Lo smog uccide 234 volte più delle guerre, è quanto rivela il rapporto dell’Agenzia delle Nazioni Unite per l’ambiente (UNEP) e dall’Organizzazione mondiale della Sanità

smogDati che mettono paura, 12.600.000 persone nel 2012 hanno perso la vita per cause riconducibili all’inquinamento mentre nello stesso anno, le morti dovute a conflitti armati in zone di guerra ammontano a 54.000, ovvero 234 volte in meno. A far lievitare queste cifre, le morti registrate in paesi come India, Cina e Indonesia che in questi ultimi anni stanno vivendo un processo di industrializzazione elevato, non adeguatamente accompagnato dal rispetto dell’ambiente. La percentuale del tasso di mortalità attribuibile a questi fattori, in tali paesi sale sino al 28%. Anche l’Europa fa la sua parte con un tasso di mortalità pari al 15% e i dati del rapporto “Ambiente sano, gente sana”, dell’Agenzia delle Nazioni Unite per l’ambiente (UNEP) e dall’Organizzazione mondiale della Sanità sono disastrosi. Pessima anche la situazione dell’Africa subsahariana, dove la percentuale delle vittime dell’inquinamento è del 23%, mentre in Medio Oriente è del 22%. Negli altri paesi la situazione è migliore seppure preoccupante: Stati Uniti, Canada, Messico e Cile fanno registrare l’11% di morti per smog.

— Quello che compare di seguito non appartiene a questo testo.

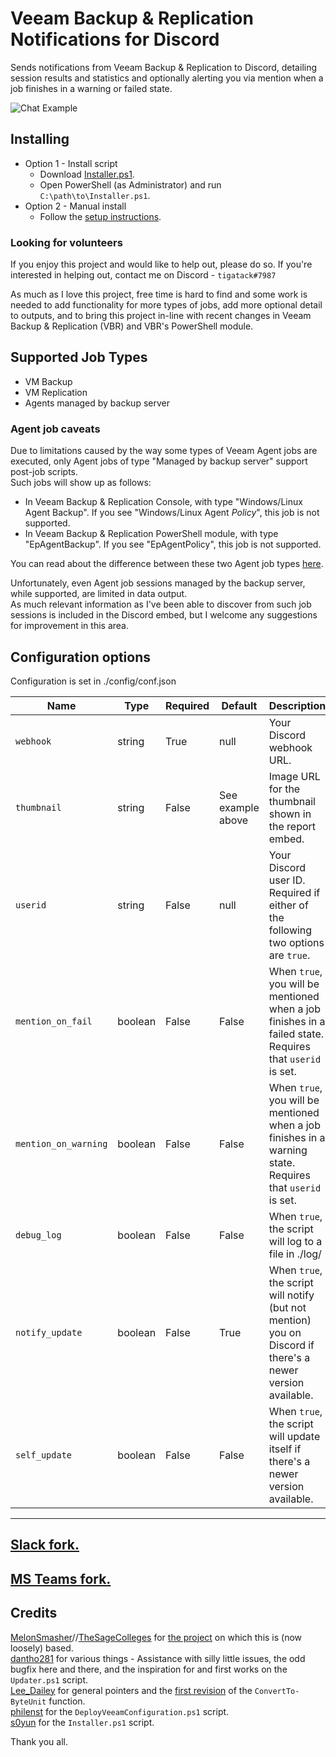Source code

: # Veeam Backup & Replication Notifications for Discord

Sends notifications from Veeam Backup & Replication to Discord, detailing session results and statistics and optionally alerting you via mention when a job finishes in a warning or failed state.

![Chat Example](https://github.com/tigattack/VeeamDiscordNotifications/blob/master/asset/example.png)

## Installing

* Option 1 - Install script
  * Download [Installer.ps1](Installer.ps1).
  * Open PowerShell (as Administrator) and run `C:\path\to\Installer.ps1`.
* Option 2 - Manual install
  * Follow the [setup instructions](https://blog.tiga.tech/veeam-b-r-notifications-in-discord/).

### Looking for volunteers

If you enjoy this project and would like to help out, please do so. If you're interested in helping out, contact me on Discord - `tigatack#7987`

As much as I love this project, free time is hard to find and some work is needed to add functionality for more types of jobs, add more optional detail to outputs, and to bring this project in-line with recent changes in Veeam Backup & Replication (VBR) and VBR's PowerShell module.

## Supported Job Types

* VM Backup
* VM Replication
* Agents managed by backup server

### Agent job caveats

Due to limitations caused by the way some types of Veeam Agent jobs are executed, only Agent jobs of type "Managed by backup server" support post-job scripts.  
Such jobs will show up as follows:
* In Veeam Backup & Replication Console, with type "Windows/Linux Agent Backup". If you see "Windows/Linux Agent _Policy_", this job is not supported.  
* In Veeam Backup & Replication PowerShell module, with type "EpAgentBackup". If you see "EpAgentPolicy", this job is not supported.  

You can read about the difference between these two Agent job types [here](https://helpcenter.veeam.com/docs/backup/agents/agent_job_protection_mode.html?ver=110#selecting-job-mode).

Unfortunately, even Agent job sessions managed by the backup server, while supported, are limited in data output.  
  As much relevant information as I've been able to discover from such job sessions is included in the Discord embed, but I welcome any suggestions for improvement in this area.

## Configuration options

Configuration is set in ./config/conf.json

| Name                 | Type    | Required | Default           | Description                                                                                                |
|--------------------- |-------- |--------- |------------------ | ---------------------------------------------------------------------------------------------------------- |
| `webhook`            | string  | True     | null              | Your Discord webhook URL.                                                                                  |
| `thumbnail`          | string  | False    | See example above | Image URL for the thumbnail shown in the report embed.                                                     |
| `userid`             | string  | False    | null              | Your Discord user ID. Required if either of the following two options are `true`.                          |
| `mention_on_fail`    | boolean | False    | False             | When `true`, you will be mentioned when a job finishes in a failed state. Requires that `userid` is set.   |
| `mention_on_warning` | boolean | False    | False             | When `true`, you will be mentioned when a job finishes in a warning state. Requires that `userid` is set.  |
| `debug_log`          | boolean | False    | False             | When `true`, the script will log to a file in ./log/                                                       |
| `notify_update`      | boolean | False    | True              | When `true`, the script will notify (but not mention) you on Discord if there's a newer version available. |
| `self_update`        | boolean | False    | False             | When `true`, the script will update itself if there's a newer version available.                           |

---

## [Slack fork.](https://github.com/tigattack/VeeamSlackNotifications)

## [MS Teams fork.](https://github.com/tigattack/VeeamTeamsNotifications)

## Credits

[MelonSmasher](https://github.com/MelonSmasher)//[TheSageColleges](https://github.com/TheSageColleges) for [the project](https://github.com/TheSageColleges/VeeamSlackNotifications) on which this is (now loosely) based.  
[dantho281](https://github.com/dantho281) for various things - Assistance with silly little issues, the odd bugfix here and there, and the inspiration for and first works on the `Updater.ps1` script.  
[Lee_Dailey](https://reddit.com/u/Lee_Dailey) for general pointers and the [first revision](https://pastebin.com/srN5CKty) of the `ConvertTo-ByteUnit` function.  
[philenst](https://github.com/philenst) for the `DeployVeeamConfiguration.ps1` script.  
[s0yun](https://github.com/s0yun) for the `Installer.ps1` script.

Thank you all.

Lo stato di salute dell’aria che respiriamo pare che stia lentamente migliorando, l’ottimismo arriva dall’eliminazione di un centinaio di sostanze responsabili del buco nell’ozono che, secondo il rapporto delle Nazioni Unite, porterà nel 2030 a 2 milioni di casi in meno di cancro alla pelle e molti milioni in meno di cataratte. Anche l’eliminazione del piombo dalla benzina ha evitato un milione di morti all’anno e ha portato a un risparmio di 2,45 trilioni di dollari all’anno, il 4% del Pil mondiale.

«Distruggendo l’equilibrio del nostro pianeta e aumentando le emissioni inquinanti, andiamo incontro a un costo sempre maggiore in termini di salute e benessere – afferma il direttore esecutivo dell’Unep, Achim Steiner – In gioco c’è la salute del pianeta, ma anche quella dei suoi abitanti».